Die Bundeshauptstadt Wien hat den Beschwerdeführern Aufwendungen in der Höhe von zusammen S 11.420,-- binnen zwei Wochen bei sonstiger Exekution zu ersetzen. Das Mehrbegehren der Beschwerdeführer wird abgewiesen.
Begründung
Mit dem im Instanzenzug ergangenen Bescheid des Berufungssenates der Stadt Wien vom 29. April 1992 wurde spruchgemäß wie folgt entschieden:
"Gemäß § 3 Abs. 3 des Gesetzes vom 25. 4. 1988 über die Auskunftspflicht (Wiener Auskunftspflichtgesetz) LGBl. für Wien Nr. 20/1988 wird der Antrag der Rechtsanwälte Dr. H und Dr. R vom 21. August 1991 auf Auskunft darüber, daß "im März/April 1991 für den Gehsteig vor dem Haus Wien, M-Straße 1a (k)eine Bewilligung zum Aufstellen von Werbeständern nach § 82 StVO bzw. TP B 24/C/6 des Gebrauchsabgabegesetzes 1966 i.d.F. des Gesetzes LGBl. für Wien Nr. 43/1990 für die "N"-Zeitschriften Verlags-GesmbH oder eine "X" Gesellschaft bestand" abgewiesen."
Die Berufungsbehörde verwies in der Begründung ihres Bescheides auf das Vorbringen der Beschwerdeführer, wonach das vorliegende Auskunftsverlangen mit der Rechtsfindung in einem anhängigen Gerichtsverfahren begründet worden sei, da nach höchstgerichtlicher Rechtsprechung die Auskunft für die Entscheidung unabdingbar sei. Nach Meinung der Beschwerdeführer könne das Interesse einer Partei an der Geheimhaltung des Bestehens oder Nichtbestehens einer öffentlich-rechtlichen Bewilligung denkunmöglich überwiegen. Nach einer Wiedergabe des Wortlautes des § 1 Abs. 1 und 3 des Wiener Auskunftspflichtgesetzes sowie des Art. 20 Abs. 3 B-VG vertrat die Berufungsbehörde die Auffassung, daß auch individuelle Verwaltungsakte der Auskunftspflicht unterlägen und die im Art. 20 Abs. 3 B-VG angeführten Verschwiegenheitsgründe taxativ aufgezählt seien. Bei der Beurteilung der Frage, ob schutzwürdige Interessen des Betroffenen überwiegen, seien dann besonders strenge Maßstäbe zu setzen, wenn die Auskunft dessen persönlichen oder wirtschaftlichen Bereich berühre. Die Beschwerdeführer hätten ihren Antrag damit begründet, daß sie im Verfahren beim Handelsgericht Wien, welches gegen die N-Zeitschriften Verlagsgesellschaft m.b.H. als Beklagte geführt werde, die Kläger vertreten. Das Begehren lasse somit offensichtlich erkennen, daß die gewünschte Auskunft über die im Spruch genannten Verlage im Wettbewerbskampf zum Vorteil der von ihnen vertretenen Konkurrenzunternehmen verwendet werden soll. Für die Behörde stehe zweifelsfrei fest, daß das erkennende Gericht in einem anhängigen Zivilprozeß, sofern die begehrte Auskunft zur Wahrheitsfindung erforderlich sei, im Amtshilfeweg die entsprechende Auskunft einholen könne. Da im konkreten Fall die Auskunft von dem privaten Auskunftswerber offensichtlich im wirtschaftlichen Wettbewerb benötigt werde, sei die Behörde erster Instanz zu Recht davon ausgegangen, daß schutzwürdige Interessen des die Auskunft Betreffenden das Interesse des Auskunftswerbers an der angestrebten Information überwiegen.

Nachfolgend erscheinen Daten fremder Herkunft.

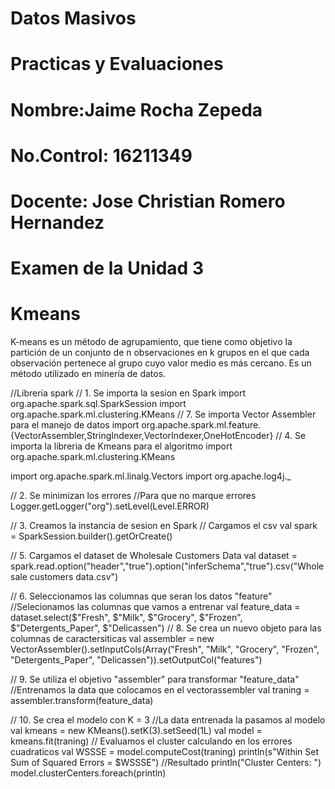 # Datos Masivos
# Practicas y Evaluaciones
# Nombre:Jaime Rocha Zepeda
# No.Control: 16211349
# Docente: Jose Christian Romero Hernandez
# Examen de la Unidad 3

# Kmeans

K-means es un método de agrupamiento, que tiene como objetivo la partición de un conjunto de n observaciones en k grupos en el que cada observación pertenece al grupo cuyo valor medio es más cercano. Es un método utilizado en minería de datos.


//Libreria spark
// 1. Se importa la sesion en Spark
import org.apache.spark.sql.SparkSession
import org.apache.spark.ml.clustering.KMeans
// 7. Se importa Vector Assembler para el manejo de datos
import org.apache.spark.ml.feature.{VectorAssembler,StringIndexer,VectorIndexer,OneHotEncoder}
// 4. Se importa la libreria de Kmeans para el algoritmo
import org.apache.spark.ml.clustering.KMeans

import org.apache.spark.ml.linalg.Vectors
import org.apache.log4j._

// 2. Se minimizan los errores
//Para que no marque errores 
Logger.getLogger("org").setLevel(Level.ERROR)

// 3. Creamos la instancia de sesion en Spark
// Cargamos el csv 
val spark = SparkSession.builder().getOrCreate()

// 5. Cargamos el dataset de Wholesale Customers Data
val dataset = spark.read.option("header","true").option("inferSchema","true").csv("Wholesale customers data.csv")

// 6. Seleccionamos las columnas que seran los datos "feature"
//Selecionamos las columnas que vamos a entrenar
val feature_data = dataset.select($"Fresh", $"Milk", $"Grocery", $"Frozen", $"Detergents_Paper", $"Delicassen")
// 8. Se crea un nuevo objeto para las columnas de caractersiticas
val assembler = new VectorAssembler().setInputCols(Array("Fresh", "Milk", "Grocery", "Frozen", "Detergents_Paper", "Delicassen")).setOutputCol("features")

// 9. Se utiliza el objetivo "assembler" para transformar "feature_data"
//Entrenamos la data que colocamos en el vectorassembler
val traning = assembler.transform(feature_data)

// 10. Se crea el modelo con K = 3
//La data entrenada la pasamos al modelo 
val kmeans = new KMeans().setK(3).setSeed(1L)
val model = kmeans.fit(traning)
// Evaluamos el cluster calculando en los errores cuadraticos
val WSSSE = model.computeCost(traning)
println(s"Within Set Sum of Squared Errors = $WSSSE")
//Resultado
println("Cluster Centers: ")
model.clusterCenters.foreach(println)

Über die gegen diesen Bescheid eingebrachte Beschwerde hat der Verwaltungsgerichtshof nach Vorlage der Verwaltungsakten und Erstattung einer Gegenschrift durch die belangte Behörde erwogen:
Die Abs. 1, 3 und 5 des § 1 des Wiener Auskunftspflichtgesetzes, LGBl. Nr. 20/1988, haben nachstehenden Wortlaut:
"(1) Die Organe des Landes und der Gemeinde Wien sowie der durch Landesgesetz geregelten Selbstverwaltung haben über Angelegenheiten ihres Wirkungsbereiches Auskunft zu erteilen, soweit eine gesetzliche Verschwiegenheitspflicht dem nicht entgegensteht.
.....
(3) Jedermann hat das Recht, Auskünfte zu verlangen.
.....
(5) Auskunft ist nur insoweit zu erteilen, als dadurch die Besorgung der übrigen Aufgaben eines Organes nicht wesentlich beeinträchtigt wird. Auskunft ist nicht zu erteilen, wenn sie offenbar mutwillig begehrt wird."

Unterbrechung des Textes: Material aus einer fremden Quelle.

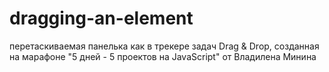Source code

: # dragging-an-element
перетаскиваемая панелька как в трекере задач Drag & Drop,  созданная на марафоне "5 дней - 5 проектов на JavaScript" от Владилена Минина 
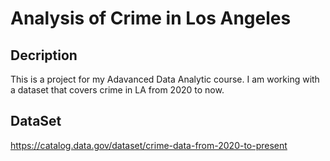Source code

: # Analysis of Crime in Los Angeles 
## Decription
This is a project for my Adavanced Data Analytic course. I am working with a dataset that covers crime in LA from 2020 to now. 
## DataSet
https://catalog.data.gov/dataset/crime-data-from-2020-to-present  

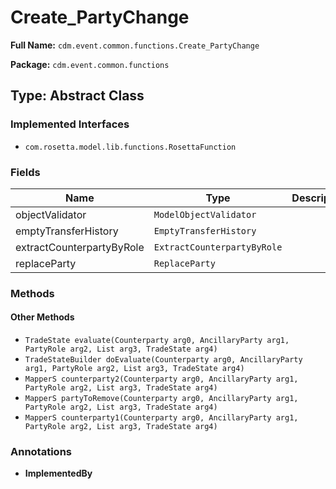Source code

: # Create_PartyChange

**Full Name:** `cdm.event.common.functions.Create_PartyChange`

**Package:** `cdm.event.common.functions`

## Type: Abstract Class

### Implemented Interfaces

- `com.rosetta.model.lib.functions.RosettaFunction`

### Fields

| Name | Type | Description |
|------|------|-------------|
| objectValidator | `ModelObjectValidator` |  |
| emptyTransferHistory | `EmptyTransferHistory` |  |
| extractCounterpartyByRole | `ExtractCounterpartyByRole` |  |
| replaceParty | `ReplaceParty` |  |

### Methods

#### Other Methods

- `TradeState evaluate(Counterparty arg0, AncillaryParty arg1, PartyRole arg2, List arg3, TradeState arg4)`
- `TradeStateBuilder doEvaluate(Counterparty arg0, AncillaryParty arg1, PartyRole arg2, List arg3, TradeState arg4)`
- `MapperS counterparty2(Counterparty arg0, AncillaryParty arg1, PartyRole arg2, List arg3, TradeState arg4)`
- `MapperS partyToRemove(Counterparty arg0, AncillaryParty arg1, PartyRole arg2, List arg3, TradeState arg4)`
- `MapperS counterparty1(Counterparty arg0, AncillaryParty arg1, PartyRole arg2, List arg3, TradeState arg4)`

### Annotations

- **ImplementedBy**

Zufolge Art. 20 Abs. 3 B-VG sind alle mit Aufgaben der Bundes-, Landes- und Gemeindeverwaltung betrauten Organe sowie die Organe anderer Körperschaften des öffentlichen Rechts, soweit gesetzlich nicht anderes bestimmt ist, zur Verschwiegenheit über alle ihnen ausschließlich aus ihrer amtlichen Tätigkeit bekannt gewordenen Tatsachen verpflichtet, deren Geheimhaltung im Interesse der Aufrechterhaltung der öffentlichen Ruhe, Ordnung und Sicherheit, der umfassenden Landesverteidigung, der auswärtigen Beziehungen, im wirtschaftlichen Interesse einer Körperschaft des öffentlichen Rechts, zur Vorbereitung einer Entscheidung oder im überwiegenden Interesse der Parteien geboten ist (Amtsverschwiegenheit).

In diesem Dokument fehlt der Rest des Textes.